The Regulatory Accountability Act: Putting the Screws to Health, Safety and Environmental Regulation

Sidney Shapiro

Sept. 23, 2011

Rep. John Dingell (D-Michigan) once remarked, “I’ll let you write the substance … you let me write the procedure, and I’ll screw you every time.” Legislation introduced yesterday in the Senate by Sens. Rob Portman (R-Ohio), Mark Pryor (D-Ark.), and Susan Collins (R-Maine) and in the House by Reps. Lamar Smith (R-Texas) and Collin Peterson (D-Minnesota) to amend the Administrative Procedure Act (APA) proves Rep. Dingell knew what he was talking about. The APA is the law that governs the way the various agencies of the federal government do their regulatory business – requiring them to operate in the sunlight and to solicit and weigh public comment about proposed regulations, and establishing a framework for judicial review of regulations. The new bill makes more than 30 pages worth of changes to the current APA, which is now about 45 pages long (not counting its Freedom of Information Act provisions), so this is no modest set of amendments.

In fact, the bill is a Christmas tree filled with nearly every shiny proposal that corporate opponents of regulation and their political allies could have ever wished for. It’s designed to hobble regulatory agencies; gum up the regulatory process; produce weaker safeguards for health, safety, the environment and more; and to make sure that landmark laws like the Clean Air Act, Clean Water Act and others are meekly enforced. Its proponents cloak it in rhetoric about giving a jumpstart to the economy, but it would do nothing of the sort.

Rulemaking is already an achingly slow process; this bill would slow it down even further. Right now, significant rules written to enforce the nation’s laws typically take somewhere between three and eight years to complete. During this time, interested parties have ample opportunity to weigh in with evidence and arguments.  On top of this already ossified process, the proposed legislation, among other changes, would:

  • Overrule more than 20 current regulatory statutes by changing regulators’ burden of proof in a way that will make sure regulations offer less protection to the public.
  • Substantially expand the types of rules that must undergo formal rulemaking procedures, a form of rulemaking that is highly complex and can easily take over a decade to complete.
  • Change the judicial review standard for most rules, giving unelected federal judges with life-time tenure more power to overrule regulators at the behest of industry litigants.

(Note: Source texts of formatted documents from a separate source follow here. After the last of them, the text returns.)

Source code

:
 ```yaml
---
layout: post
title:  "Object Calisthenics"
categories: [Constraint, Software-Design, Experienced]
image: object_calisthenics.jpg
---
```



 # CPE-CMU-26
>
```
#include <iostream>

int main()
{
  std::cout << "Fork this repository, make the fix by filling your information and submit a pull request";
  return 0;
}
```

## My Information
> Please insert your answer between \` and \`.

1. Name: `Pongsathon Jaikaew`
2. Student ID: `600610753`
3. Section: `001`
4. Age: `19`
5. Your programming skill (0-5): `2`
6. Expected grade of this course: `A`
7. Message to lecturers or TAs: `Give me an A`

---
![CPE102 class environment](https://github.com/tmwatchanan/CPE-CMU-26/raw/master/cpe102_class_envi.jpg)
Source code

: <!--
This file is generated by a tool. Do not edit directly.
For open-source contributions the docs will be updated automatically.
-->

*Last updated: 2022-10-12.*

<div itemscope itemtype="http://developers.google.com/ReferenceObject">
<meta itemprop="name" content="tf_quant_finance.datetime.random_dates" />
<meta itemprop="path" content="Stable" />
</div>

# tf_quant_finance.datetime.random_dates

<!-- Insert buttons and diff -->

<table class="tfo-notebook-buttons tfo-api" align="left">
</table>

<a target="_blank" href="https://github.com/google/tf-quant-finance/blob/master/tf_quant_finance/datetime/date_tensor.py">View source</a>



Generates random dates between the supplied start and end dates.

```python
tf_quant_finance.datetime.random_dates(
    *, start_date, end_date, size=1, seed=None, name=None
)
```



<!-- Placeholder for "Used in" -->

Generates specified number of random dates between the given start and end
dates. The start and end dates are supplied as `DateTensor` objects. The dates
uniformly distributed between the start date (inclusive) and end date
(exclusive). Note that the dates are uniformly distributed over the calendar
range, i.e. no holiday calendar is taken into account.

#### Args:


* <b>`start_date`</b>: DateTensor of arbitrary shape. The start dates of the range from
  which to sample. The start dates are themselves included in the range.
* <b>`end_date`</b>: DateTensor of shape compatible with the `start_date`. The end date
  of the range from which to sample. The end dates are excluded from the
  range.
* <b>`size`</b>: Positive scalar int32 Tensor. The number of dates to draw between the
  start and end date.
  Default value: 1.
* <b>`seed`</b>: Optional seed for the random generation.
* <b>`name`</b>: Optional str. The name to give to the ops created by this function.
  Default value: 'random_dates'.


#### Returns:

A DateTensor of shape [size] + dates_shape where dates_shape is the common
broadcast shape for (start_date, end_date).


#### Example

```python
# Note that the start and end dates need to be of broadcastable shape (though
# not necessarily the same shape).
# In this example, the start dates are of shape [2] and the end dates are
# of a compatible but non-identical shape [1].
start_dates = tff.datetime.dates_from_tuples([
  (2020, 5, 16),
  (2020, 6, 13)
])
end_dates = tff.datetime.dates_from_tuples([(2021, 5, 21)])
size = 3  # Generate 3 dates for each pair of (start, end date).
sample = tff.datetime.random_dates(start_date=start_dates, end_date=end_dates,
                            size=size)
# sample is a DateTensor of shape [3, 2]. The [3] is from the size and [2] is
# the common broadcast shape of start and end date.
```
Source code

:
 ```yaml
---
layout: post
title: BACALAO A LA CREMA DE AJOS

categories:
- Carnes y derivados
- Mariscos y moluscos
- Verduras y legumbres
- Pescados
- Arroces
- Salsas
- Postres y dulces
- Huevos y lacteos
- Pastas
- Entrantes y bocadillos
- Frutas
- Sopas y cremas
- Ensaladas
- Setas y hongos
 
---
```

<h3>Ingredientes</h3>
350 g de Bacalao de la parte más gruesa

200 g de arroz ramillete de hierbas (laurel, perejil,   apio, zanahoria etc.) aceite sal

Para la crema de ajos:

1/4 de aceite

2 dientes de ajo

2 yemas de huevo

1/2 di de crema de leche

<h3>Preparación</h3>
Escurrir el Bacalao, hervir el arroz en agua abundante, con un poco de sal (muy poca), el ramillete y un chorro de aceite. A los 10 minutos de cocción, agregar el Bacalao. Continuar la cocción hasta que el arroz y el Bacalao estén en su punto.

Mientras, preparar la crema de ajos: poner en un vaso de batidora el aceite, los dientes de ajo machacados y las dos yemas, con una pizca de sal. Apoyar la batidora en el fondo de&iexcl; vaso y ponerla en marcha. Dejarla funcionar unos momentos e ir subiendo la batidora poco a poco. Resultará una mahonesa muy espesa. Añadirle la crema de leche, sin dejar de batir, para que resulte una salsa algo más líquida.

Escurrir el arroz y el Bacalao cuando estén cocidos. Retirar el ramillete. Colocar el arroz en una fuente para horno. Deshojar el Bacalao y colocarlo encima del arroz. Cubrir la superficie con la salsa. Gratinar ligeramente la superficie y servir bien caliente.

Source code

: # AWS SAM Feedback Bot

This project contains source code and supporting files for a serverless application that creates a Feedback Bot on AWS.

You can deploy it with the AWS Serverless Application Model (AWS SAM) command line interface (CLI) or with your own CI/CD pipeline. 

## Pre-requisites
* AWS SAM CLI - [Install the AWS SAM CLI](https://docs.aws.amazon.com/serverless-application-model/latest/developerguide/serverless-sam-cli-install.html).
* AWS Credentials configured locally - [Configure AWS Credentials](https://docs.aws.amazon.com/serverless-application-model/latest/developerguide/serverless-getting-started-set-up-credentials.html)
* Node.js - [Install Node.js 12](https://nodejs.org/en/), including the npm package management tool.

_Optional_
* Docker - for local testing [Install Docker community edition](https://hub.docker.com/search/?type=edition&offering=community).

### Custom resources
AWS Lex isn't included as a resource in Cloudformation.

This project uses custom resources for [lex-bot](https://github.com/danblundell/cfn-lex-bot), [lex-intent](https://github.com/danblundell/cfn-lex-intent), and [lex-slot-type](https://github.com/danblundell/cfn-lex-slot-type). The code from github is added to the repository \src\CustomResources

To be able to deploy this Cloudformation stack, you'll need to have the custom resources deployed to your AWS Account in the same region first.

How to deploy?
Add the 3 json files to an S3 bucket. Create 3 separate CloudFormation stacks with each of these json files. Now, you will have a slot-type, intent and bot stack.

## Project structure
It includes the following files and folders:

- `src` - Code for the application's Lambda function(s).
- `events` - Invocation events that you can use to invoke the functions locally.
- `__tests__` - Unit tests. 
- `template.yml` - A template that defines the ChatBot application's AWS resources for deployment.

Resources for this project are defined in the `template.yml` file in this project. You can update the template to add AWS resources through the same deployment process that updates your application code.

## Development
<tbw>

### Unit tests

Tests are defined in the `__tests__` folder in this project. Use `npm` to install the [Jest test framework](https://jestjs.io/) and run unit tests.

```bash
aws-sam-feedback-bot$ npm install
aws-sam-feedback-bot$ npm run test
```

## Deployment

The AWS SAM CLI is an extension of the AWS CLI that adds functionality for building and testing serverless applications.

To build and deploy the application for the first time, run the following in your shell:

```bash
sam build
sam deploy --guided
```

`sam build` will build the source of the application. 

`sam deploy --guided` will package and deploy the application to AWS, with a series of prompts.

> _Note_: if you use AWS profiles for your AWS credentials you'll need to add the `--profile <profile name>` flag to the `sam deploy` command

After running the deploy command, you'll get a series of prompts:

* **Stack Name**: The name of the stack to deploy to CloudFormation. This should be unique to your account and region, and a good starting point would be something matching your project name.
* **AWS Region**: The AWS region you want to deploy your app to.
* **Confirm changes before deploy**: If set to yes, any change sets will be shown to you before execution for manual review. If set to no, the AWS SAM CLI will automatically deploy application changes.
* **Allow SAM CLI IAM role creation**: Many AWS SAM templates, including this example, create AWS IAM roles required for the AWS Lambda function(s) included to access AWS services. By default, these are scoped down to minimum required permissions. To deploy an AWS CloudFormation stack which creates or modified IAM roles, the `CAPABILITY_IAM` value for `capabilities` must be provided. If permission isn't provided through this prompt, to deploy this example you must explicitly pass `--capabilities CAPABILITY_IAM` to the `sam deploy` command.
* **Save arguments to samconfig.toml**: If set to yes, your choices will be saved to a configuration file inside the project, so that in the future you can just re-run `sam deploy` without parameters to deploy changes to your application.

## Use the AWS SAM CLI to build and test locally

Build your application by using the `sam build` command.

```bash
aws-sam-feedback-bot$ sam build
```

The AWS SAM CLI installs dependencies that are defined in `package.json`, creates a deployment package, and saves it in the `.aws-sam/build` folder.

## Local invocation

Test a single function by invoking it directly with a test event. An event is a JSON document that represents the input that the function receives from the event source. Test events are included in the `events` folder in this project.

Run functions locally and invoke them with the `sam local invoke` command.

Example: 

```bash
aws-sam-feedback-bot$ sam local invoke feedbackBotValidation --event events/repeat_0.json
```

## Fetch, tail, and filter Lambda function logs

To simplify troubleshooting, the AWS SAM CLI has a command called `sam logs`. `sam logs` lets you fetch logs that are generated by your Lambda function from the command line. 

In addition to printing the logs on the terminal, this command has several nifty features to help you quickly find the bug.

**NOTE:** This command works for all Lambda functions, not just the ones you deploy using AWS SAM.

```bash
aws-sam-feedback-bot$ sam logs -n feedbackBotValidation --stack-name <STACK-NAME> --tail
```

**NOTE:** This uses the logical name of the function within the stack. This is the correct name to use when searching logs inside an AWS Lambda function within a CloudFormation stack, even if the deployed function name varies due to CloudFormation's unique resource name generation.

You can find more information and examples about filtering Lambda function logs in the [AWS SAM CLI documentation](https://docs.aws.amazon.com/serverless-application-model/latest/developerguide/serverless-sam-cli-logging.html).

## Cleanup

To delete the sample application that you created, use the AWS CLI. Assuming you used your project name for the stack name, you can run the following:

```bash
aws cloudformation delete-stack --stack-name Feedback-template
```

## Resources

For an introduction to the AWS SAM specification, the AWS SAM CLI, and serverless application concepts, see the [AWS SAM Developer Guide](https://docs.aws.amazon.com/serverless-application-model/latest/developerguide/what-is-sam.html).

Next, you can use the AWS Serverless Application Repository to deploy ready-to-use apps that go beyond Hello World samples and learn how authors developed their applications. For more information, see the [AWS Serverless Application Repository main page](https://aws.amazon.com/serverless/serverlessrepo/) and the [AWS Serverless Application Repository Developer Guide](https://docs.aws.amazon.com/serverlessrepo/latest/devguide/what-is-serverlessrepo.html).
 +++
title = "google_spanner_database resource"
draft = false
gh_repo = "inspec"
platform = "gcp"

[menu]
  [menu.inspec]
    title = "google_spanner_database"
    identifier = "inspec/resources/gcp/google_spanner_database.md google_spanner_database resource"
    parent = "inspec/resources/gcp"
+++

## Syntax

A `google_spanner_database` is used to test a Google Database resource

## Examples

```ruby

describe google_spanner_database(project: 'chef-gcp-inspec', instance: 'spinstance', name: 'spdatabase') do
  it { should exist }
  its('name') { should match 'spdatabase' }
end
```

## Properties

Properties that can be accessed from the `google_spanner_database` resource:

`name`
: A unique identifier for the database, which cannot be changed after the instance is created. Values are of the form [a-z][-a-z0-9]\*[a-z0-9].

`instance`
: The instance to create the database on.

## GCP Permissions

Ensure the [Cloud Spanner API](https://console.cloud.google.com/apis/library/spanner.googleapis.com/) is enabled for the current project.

Current regulatory mandates are based on the premise that the country should do “the best we can” to decrease the number of deaths and serious injuries from air pollution, unsafe foods, dangerous products, unsafe workplaces and other risks that we cannot personally prevent. Although the statutes vary somewhat in how they accomplish this goal, they generally require regulators to seek the greatest level of protection that is technologically available and that is affordable for regulated entities. This commitment honors the intrinsic value of human life by taking all reasonable precautions.  The sponsors of this bill apparently believe that doing the best we can to prevent deaths is wasteful because it does not consider how much (according to economists) it is worth to prevent someone from being killed from such hazards.  So they would require agencies to justify that regulatory benefits exceed regulatory costs, a mandate that wipes out the “do the best we can” goal of important protective laws like the Clean Air Act and the Clean Water Act.   If the “Regulatory Accountability Act” had been the law in the 1970s, the government almost certainly would not have required the removal of most lead from gasoline until perhaps decades later.

The change is not only morally repugnant (“sorry, but your life is not worth protecting”), but it is unnecessary.   The bill’s sponsors have justified their proposal on the ground that regulation is holding back the American economy. But, as CPR has identified in a recent report, there is no evidence that regulation causes a net loss of jobs, and, in fact, it can even increase employment.   And, as we have discussed, the regulatory process does not discourage investment in new jobs because of the uncertainty of how a regulation might turn out.   If these Members of Congress really believed in this myth, they would not propose a bill that would prolong regulatory uncertainty by slowing the regulatory process even more.

As for the other two drastic changes – formal rulemaking and less deferential judicial review – almost no serious expert of the administrative process thinks that these are good ideas. Reflecting this consensus, the United States Supreme Court has interpreted the current APA in a way that reduces the number of agencies that have to engage in formal rulemaking. The Supreme Court has also supported judicial deference to administrative agencies because they have greater expertise than generalist federal judges and because regulators are more politically accountable.

The current system, while hardly perfect, has produced substantial protections for the American public at reasonable costs.   The APA is the cornerstone of the regulatory process and has served us well. The sponsors of this bill are recklessly seeking to engage in radical changes to current laws and to the APA.   They apparently are counting on the public to forget that it was the lack of regulation of Wall Street that got the country into the current economic mess we are in. Or maybe they are hoping that the public will fail to heed John Dingell’s warning that it is easier to screw the American public by procedure than substance.